=== Begin Enclosure ===

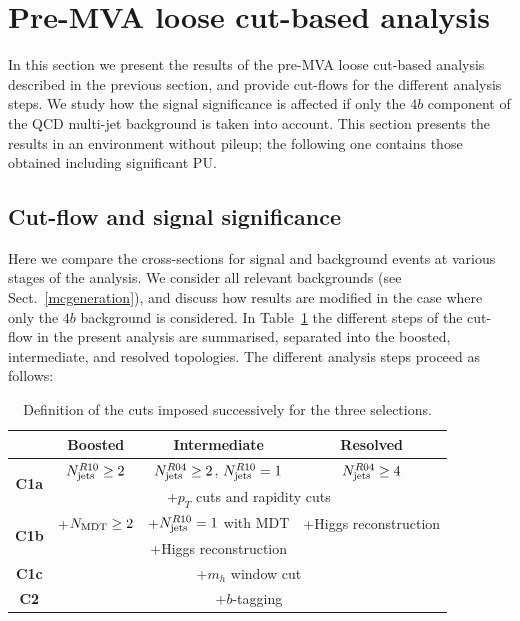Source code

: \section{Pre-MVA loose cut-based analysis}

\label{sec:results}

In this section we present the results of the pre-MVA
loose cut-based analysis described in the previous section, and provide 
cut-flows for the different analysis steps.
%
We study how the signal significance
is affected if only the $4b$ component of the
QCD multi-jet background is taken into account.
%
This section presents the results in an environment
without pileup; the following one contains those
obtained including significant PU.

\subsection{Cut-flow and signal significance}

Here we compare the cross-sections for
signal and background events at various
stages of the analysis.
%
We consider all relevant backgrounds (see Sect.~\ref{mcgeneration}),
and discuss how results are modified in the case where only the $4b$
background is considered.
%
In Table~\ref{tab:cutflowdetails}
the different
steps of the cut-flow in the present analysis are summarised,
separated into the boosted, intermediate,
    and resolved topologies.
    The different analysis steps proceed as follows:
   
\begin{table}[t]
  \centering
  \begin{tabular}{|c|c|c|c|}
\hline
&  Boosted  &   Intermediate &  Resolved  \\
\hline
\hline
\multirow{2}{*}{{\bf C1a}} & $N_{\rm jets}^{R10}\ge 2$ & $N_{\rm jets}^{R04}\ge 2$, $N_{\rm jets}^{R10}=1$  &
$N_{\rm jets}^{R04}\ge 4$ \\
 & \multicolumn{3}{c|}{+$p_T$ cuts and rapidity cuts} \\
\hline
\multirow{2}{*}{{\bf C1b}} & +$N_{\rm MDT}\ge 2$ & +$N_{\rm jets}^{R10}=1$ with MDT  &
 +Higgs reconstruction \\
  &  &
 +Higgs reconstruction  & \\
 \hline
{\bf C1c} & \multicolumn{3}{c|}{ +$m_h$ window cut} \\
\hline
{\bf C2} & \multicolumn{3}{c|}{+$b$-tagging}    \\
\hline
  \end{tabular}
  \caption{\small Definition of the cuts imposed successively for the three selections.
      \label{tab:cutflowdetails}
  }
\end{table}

=== End Enclosure ===
=== Begin Enclosure ===

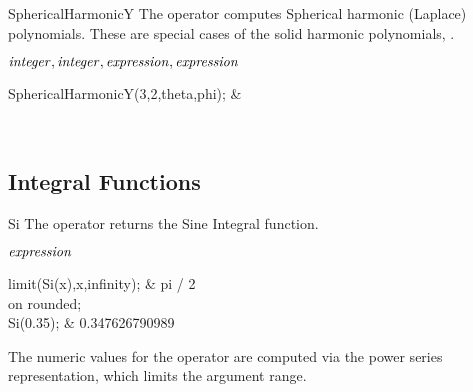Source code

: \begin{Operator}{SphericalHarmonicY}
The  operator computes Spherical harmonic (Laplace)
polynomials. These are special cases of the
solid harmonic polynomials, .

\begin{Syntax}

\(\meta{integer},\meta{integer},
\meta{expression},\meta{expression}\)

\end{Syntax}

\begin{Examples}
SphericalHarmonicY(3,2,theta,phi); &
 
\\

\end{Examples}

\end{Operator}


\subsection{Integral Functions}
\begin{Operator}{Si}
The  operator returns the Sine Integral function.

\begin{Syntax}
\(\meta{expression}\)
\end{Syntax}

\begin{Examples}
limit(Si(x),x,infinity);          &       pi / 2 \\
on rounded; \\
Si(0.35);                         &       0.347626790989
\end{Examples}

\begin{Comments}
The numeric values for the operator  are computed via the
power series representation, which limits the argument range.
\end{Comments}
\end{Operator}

=== End Enclosure ===
=== Begin Enclosure ===

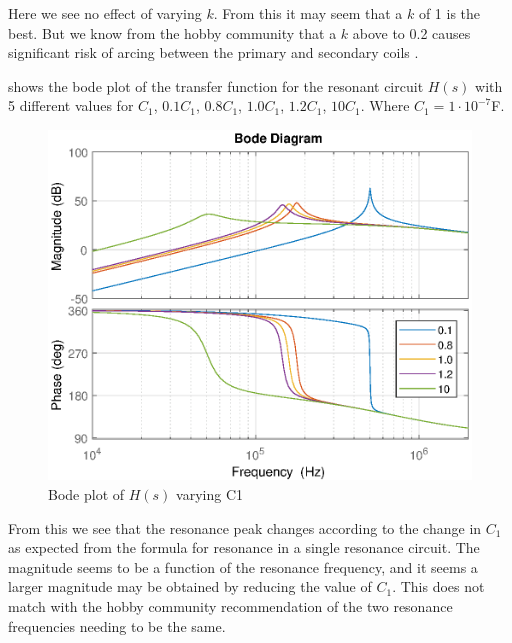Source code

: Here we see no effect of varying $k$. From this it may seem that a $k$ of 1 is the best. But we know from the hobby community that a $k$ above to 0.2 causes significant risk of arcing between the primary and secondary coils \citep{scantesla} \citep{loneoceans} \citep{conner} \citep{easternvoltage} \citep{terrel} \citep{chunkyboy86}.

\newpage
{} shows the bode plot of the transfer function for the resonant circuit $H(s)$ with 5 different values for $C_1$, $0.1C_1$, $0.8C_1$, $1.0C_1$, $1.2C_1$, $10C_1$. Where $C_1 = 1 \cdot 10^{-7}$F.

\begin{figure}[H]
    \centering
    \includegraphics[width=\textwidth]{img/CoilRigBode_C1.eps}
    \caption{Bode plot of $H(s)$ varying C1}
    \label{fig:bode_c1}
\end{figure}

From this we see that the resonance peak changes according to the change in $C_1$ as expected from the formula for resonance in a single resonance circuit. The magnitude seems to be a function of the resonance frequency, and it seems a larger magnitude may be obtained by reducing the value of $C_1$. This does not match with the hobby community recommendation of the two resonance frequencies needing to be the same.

=== End Enclosure ===

Instructions for the task: Scan the records above for the string "results", then select every line that holds it.

Written answer:
\label{sec:results}
In this section we present the results of the pre-MVA
This section presents the results in an environment
and discuss how results are modified in the case where only the $4b$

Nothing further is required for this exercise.